After publishing the post, Chess Grit (https://xpertchesslessons.wordpress.com/2019/06/22/chess-grit/), I asked SM Brian McCarthy for feedback. A few days later Brian visited before returning to south Georgia where he is a High School teacher. I was shocked upon hearing, “You were too hard on Steve. I have worked for Championship Chess. There is nothing wrong with his method because he is an educator.” I was at a loss for words. It took a few seconds for me to get over the shock before responding, “Brian, I have a problem with anyone who teaches the Queen’s Raid.” Brian replied, “There is nothing wrong with teaching the Queen’s Raid; every player needs to know how to defend against it.”
“Brian, there is a world of difference between teaching a beginner how to defend against the Queen’s raid and teaching a beginner how to play it in order to win a game quickly.” After his retort I cut the conversation short because Brian has been having major health issues. Still, his reaction stung, and left an impression.

Brian’s picture can be found at the Championship Chess website:

I, too, have previously worked for Championship Chess(https://www.championshipchess.net/), because money was needed. Before heading to the first school as a member of the Championship “team” I was given a quick course in the Championship “method” of teaching Chess to children by Steve Schneider, one of the owners of CC, who indoctrinated me in the Championship Chess way, which included how to teach the Queen’s Raid, aka the Patzer, and pawn games, before being driven by the co-owner, Dennis Jones, to a school, where Dennis was to observe how I followed the CC “method.” On the way I asked Dennis if the other “coaches” followed the CC method. “Some do,” he replied, “But the stronger players do what they want. Are you a stronger player?” he asked. Dennis had given me all the information needed. While Dennis watched I gave lip service to “pawn games” and the “Queen’s raid,” but only to teach the children how to avoid the pitfall of being checkmated with the early raid of the Queen. It was the last time I used even part of the Championship Chess “method.”

Steve Schneider

was a school teacher “back in the day.” At the CC website one finds: “Coach Steve Schneider began working with children and chess when he taught his 6-year-old son to play.” https://www.championshipchess.net/about-steve-schneider/#

I previously mentioned on this blog the time the Ol’ Swindler said about me, “Ummm… You’re a nineteen hundred.” Although I crossed the expert threshold he, and others I suppose, will always think of me as a “1900.” I’m OK with that, because “back in the day” the highest rated player who actually played regularly in Atlanta was Tom Pate, rated in the upper 1900’s. I think of Steve as a “Fourteen hundred.” USCF shows a current rating of 1379. The co-owner, Dennis Jones, is listed at the USCF MSA page as a “one thousand” player, albeit in limited action as he is still a “provisionally rated” player.

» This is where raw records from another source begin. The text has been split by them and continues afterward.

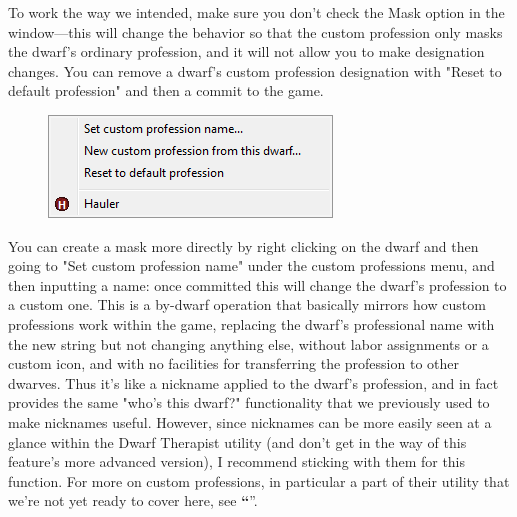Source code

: \documentclass[]{article}
\newcommand{\jump}[1] {\textbf{``\nameref{sec:#1}}''}
\begin{document}
To work the way we intended, make sure you don't check the Mask option in the window---this will change
the behavior so that the custom profession only masks the dwarf's ordinary profession, and it will not
allow you to make designation changes. You can remove a dwarf's custom profession designation with "Reset
to default profession" and then a commit to the game.

\begin{figure}
\vspace{-10pt}
  \begin{center}
    \includegraphics[width=\linewidth]{Sec3Fig11}
  \end{center}
\vspace{-10pt}
\end{figure}
You can create a mask more directly by right clicking on the dwarf and then going to "Set custom
profession name" under the custom professions menu, and then inputting a name: once committed this will
change the dwarf's profession to a custom one. This is a by-dwarf operation that basically mirrors how
custom professions work within the game, replacing the dwarf's professional name with the new string but
not changing anything else, without labor assignments or a custom icon, and with no facilities for
transferring the profession to other dwarves. Thus it's like a nickname applied to the dwarf's
profession, and in fact provides the same "who's this dwarf?" functionality that we previously used to
make nicknames useful. However, since nicknames can be more easily seen at a glance within the Dwarf
Therapist utility (and don't get in the way of this feature's more advanced version), I recommend
sticking with them for this function. For more on custom professions, in particular a part of
their utility that we're not yet ready to cover here, see \jump{Super Labors}.
\end{document}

At one time Championship Chess could boast of having many higher rated “coaches” but that was in the past. For various reasons, including low wages and being forced to teach the Championship Chess “method,” the higher rated teachers left CC and were replaced by teachers rated, if they were rated, even lower than the owners. The Championship Chess brain trust wanted employees who would “toe the line” and “teach the Championship Chess way.”

The Legendary Georgia Ironman, Tim Brookshear relates a story concerning a game Steve played with one of his “coaches,” a fellow named Lynwood, at the Ironman Chess Club.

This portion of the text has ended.